Is there a fate worse than debt? If there is, it seems to be not dealing with the debt.
When there is too much leverage in the system, there is always a risk that things go wrong quickly and unexpectedly. Ken Rogoff and Carmen Reinhart have an op-ed piece on Bloomberg today about the debt overhang and its implications for economic growth. They are the only commentators who have been consistently correct about the path of the financial crisis, probably because they are the only ones who have studied the actual data. That, and maybe because Ken Rogoff is a genius. But I digress.
Here is Rogoff and Reinhart on the debt crisis:
As public debt in advanced countries reaches levels not seen since the end of World War II, there is considerable debate about the urgency of taming deficits with the aim of stabilizing and ultimately reducing debt as a percentage of gross domestic product.
Our empirical research on the history of financial crises and the relationship between growth and public liabilities supports the view that current debt trajectories are a risk to long-term growth and stability, with many advanced economies already reaching or exceeding the important marker of 90 percent of GDP. Nevertheless, many prominent public intellectuals continue to argue that debt phobia is wildly overblown.
Although we agree that governments must exercise caution in gradually reducing crisis-response spending, we think it would be folly to take comfort in today’s low borrowing costs, much less to interpret them as an “all clear” signal for a further explosion of debt.
Those who would point to low servicing costs should remember that market interest rates can change like the weather. Debt levels, by contrast, can’t be brought down quickly. Even though politicians everywhere like to argue that their country will expand its way out of debt, our historical research suggests that growth alone is rarely enough to achieve that with the debt levels we are experiencing today.
Those who remain unconvinced that rising debt levels pose a risk to growth should ask themselves why, historically, levels of debt of more than 90 percent of GDP are relatively rare and those exceeding 120 percent are extremely rare. Is it because generations of politicians failed to realize that they could have kept spending without risk? Or, more likely, is it because at some point, even advanced economies hit a ceiling where the pressure of rising borrowing costs forces policy makers to increase tax rates and cut government spending, sometimes precipitously, and sometimes in conjunction with inflation and financial repression (which is also a tax)?
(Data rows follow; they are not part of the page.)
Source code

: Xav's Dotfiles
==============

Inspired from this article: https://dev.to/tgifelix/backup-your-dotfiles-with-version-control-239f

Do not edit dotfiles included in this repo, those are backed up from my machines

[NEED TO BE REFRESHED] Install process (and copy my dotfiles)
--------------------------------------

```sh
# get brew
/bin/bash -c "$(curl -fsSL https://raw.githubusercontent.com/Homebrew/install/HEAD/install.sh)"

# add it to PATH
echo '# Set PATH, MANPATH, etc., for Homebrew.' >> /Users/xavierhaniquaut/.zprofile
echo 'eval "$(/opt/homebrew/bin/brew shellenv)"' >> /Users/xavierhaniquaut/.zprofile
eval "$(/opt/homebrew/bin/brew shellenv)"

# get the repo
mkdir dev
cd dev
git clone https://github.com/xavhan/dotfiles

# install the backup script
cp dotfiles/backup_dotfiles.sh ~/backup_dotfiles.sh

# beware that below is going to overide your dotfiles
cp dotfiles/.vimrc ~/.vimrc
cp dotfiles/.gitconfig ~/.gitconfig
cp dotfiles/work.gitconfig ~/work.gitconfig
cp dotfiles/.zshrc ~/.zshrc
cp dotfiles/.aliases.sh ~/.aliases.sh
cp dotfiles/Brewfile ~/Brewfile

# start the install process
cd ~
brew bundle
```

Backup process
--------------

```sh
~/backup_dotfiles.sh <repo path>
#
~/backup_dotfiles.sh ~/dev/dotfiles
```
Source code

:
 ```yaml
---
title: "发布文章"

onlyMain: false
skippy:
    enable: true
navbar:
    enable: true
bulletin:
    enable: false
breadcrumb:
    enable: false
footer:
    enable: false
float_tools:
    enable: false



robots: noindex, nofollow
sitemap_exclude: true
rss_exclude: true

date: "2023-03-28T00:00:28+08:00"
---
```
The relationship between growth, inflation and debt, no doubt, merits further study; it is a question that cannot be settled with mere rhetoric, no matter how superficially convincing.
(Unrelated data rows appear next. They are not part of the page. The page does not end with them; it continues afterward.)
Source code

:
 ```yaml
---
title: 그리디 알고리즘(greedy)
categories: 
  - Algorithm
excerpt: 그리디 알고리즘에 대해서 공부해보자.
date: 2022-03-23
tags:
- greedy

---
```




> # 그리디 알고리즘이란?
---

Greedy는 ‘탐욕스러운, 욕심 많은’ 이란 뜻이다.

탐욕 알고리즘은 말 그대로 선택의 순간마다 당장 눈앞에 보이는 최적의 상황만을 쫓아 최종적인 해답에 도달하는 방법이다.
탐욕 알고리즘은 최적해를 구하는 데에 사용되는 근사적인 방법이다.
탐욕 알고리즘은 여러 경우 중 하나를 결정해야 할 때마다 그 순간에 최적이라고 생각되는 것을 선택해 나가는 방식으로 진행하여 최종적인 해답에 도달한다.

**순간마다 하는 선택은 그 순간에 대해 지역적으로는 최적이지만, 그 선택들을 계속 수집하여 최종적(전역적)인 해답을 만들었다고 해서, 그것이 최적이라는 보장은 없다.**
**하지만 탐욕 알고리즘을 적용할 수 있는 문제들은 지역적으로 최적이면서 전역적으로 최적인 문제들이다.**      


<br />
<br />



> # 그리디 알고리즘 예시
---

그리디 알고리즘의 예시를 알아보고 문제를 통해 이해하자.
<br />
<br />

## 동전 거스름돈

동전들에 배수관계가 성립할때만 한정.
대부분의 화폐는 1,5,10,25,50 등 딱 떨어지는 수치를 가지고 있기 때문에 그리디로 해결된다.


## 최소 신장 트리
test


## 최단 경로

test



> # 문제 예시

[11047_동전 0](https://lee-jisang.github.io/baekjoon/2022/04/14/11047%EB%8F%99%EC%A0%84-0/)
In the meantime, historical experience and early examination of new data suggest the need to be cautious about surrendering to “this-time-is-different” syndrome and decreeing that surging government debt isn’t as significant a problem in the present as it was in the past.
I’ve done a massive cut-and-paste job with their essay and tried to hit the highlights. I recommend that you read the whole piece, which is more extensive and covers additional topics. Their thinking is important because they are neither alarmists nor happy talkers -- just economists who have actually done a careful study of how debt levels affect economies.
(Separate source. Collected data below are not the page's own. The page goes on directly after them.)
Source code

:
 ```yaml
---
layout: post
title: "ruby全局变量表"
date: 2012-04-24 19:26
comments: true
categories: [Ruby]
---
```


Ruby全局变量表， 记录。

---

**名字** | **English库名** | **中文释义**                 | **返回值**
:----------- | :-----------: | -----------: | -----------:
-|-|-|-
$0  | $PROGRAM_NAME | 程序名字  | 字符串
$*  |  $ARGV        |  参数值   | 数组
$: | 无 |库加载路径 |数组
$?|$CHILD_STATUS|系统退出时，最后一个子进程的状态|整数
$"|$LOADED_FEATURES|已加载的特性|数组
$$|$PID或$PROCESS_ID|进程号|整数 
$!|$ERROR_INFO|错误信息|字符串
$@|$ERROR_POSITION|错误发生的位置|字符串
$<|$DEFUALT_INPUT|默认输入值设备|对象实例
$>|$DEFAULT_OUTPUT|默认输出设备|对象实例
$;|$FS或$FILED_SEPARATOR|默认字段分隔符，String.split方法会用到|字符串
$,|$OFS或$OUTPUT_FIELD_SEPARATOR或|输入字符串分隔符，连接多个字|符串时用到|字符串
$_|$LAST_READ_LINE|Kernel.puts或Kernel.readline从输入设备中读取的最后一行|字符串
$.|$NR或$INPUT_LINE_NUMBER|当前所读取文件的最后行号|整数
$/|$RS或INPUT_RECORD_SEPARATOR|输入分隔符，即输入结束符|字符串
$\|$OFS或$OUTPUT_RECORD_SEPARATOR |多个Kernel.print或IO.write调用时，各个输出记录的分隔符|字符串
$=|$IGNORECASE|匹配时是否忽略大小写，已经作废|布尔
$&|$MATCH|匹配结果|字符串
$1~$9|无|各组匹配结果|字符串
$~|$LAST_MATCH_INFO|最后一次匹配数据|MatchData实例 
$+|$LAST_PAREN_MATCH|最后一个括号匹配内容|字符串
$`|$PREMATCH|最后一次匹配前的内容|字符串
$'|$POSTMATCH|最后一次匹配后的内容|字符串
Why do I even bother with this, since I am certainly not an economist? I have two motivations in mind. First, I think it’s important to focus on the actual historical data, as Rogoff and Reinhart do. Without data, you’re just another dude with an opinion. Americans have been subjected to way, way too much ideology from blowhards in both parties in Congress on the debt issue, and no one is looking at the data. Second, how debt is handled will have a big impact on investment opportunities around the globe.
Think about the differences from country to country. The UK showed a stiff upper lip and enacted austerity measures immediately. Greeks are protesting in the streets about the debt, corruption, and proposed austerity and are edging ever closer to restructuring — a polite term for a partial default. Spain is pretending it doesn’t have a problem at all. Japan has endured 20 years of financial repression with low interest rates for savers, no economic growth, and has piled on even more debt. The US has gone from hoping for a grand bargain on tax reform and deficits to a mini-plan to squabbling about doing anything at all.
The investment climates will be very different as a result, and money always goes where it is treated best. Traditional strategic asset allocation will be very difficult in this environment, where responses to the debt problem are still being formulated. Reliance on past returns, correlations, and volatilities could be ruinous, much as they would have been in Japan in 1990. It seems to me that a relatively flexible, tactical solution is called for that allows investment in a wide variety of markets, to seek out returns wherever they may be found.